Give the number of lines in the data that contain "internet", and nothing more.

Stored data entries
'''

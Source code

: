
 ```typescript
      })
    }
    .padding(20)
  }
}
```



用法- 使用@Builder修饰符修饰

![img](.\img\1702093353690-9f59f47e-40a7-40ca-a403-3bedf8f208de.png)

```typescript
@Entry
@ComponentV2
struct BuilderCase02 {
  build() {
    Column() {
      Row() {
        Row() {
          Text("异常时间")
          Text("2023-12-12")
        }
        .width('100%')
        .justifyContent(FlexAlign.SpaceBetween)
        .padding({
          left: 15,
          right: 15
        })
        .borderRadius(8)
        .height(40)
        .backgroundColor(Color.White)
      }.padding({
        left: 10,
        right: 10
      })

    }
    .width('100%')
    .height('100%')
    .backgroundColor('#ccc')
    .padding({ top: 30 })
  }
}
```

'''
'''

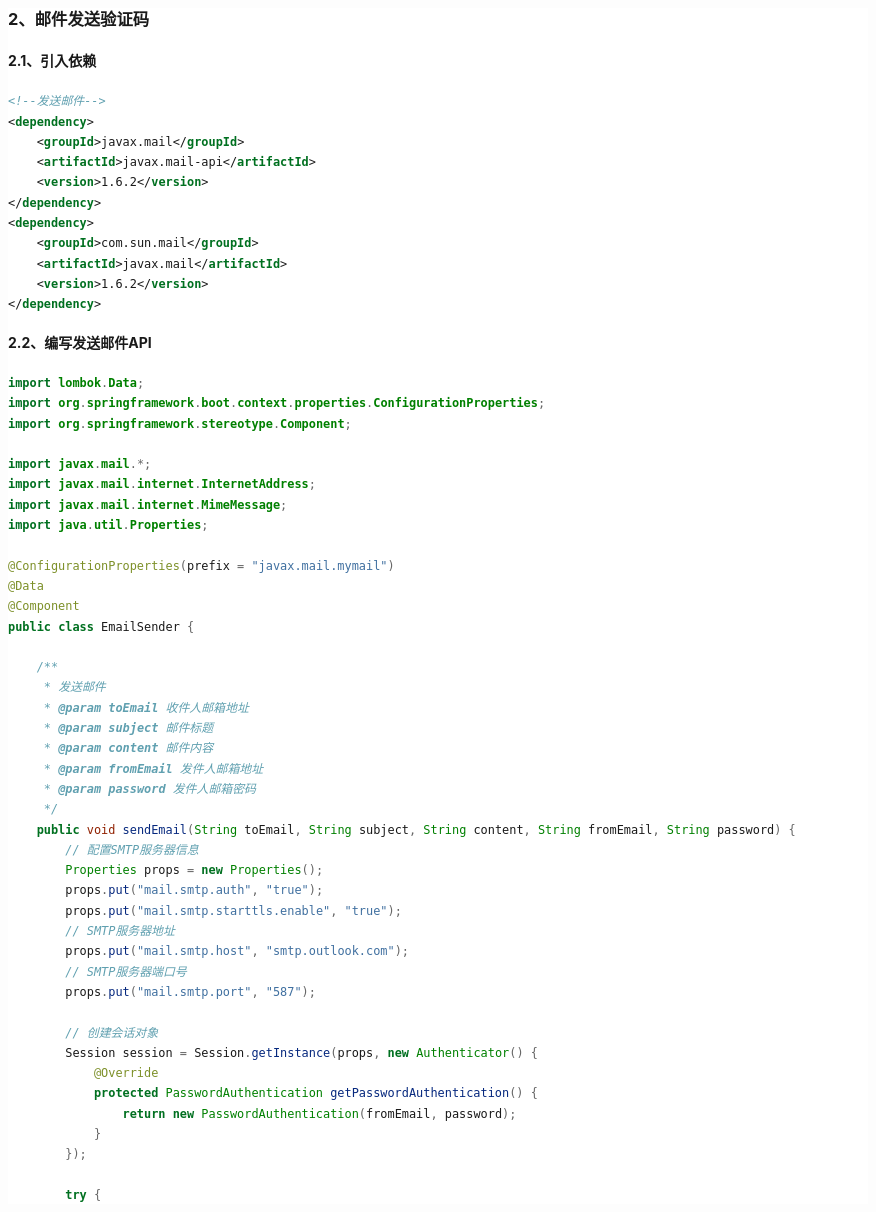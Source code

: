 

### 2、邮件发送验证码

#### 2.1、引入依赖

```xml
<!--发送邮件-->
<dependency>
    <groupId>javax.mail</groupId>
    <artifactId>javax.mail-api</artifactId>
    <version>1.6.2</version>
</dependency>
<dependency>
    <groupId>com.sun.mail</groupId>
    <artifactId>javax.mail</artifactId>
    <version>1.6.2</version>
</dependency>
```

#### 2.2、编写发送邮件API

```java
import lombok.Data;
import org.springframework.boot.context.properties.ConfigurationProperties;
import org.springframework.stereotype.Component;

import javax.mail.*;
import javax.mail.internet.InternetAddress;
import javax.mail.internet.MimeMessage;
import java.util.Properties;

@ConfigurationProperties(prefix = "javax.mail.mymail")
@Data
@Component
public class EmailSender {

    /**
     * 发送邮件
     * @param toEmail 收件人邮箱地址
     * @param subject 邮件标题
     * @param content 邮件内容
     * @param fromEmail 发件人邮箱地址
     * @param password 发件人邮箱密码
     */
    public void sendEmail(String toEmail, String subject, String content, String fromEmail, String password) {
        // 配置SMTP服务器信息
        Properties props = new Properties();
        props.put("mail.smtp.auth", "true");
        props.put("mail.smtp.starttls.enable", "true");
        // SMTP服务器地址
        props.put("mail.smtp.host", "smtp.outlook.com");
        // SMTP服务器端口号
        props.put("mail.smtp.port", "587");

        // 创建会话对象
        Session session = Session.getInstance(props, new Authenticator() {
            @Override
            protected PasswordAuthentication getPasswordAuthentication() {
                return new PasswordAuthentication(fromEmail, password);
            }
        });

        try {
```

'''

-- ANSWER SPACE --
2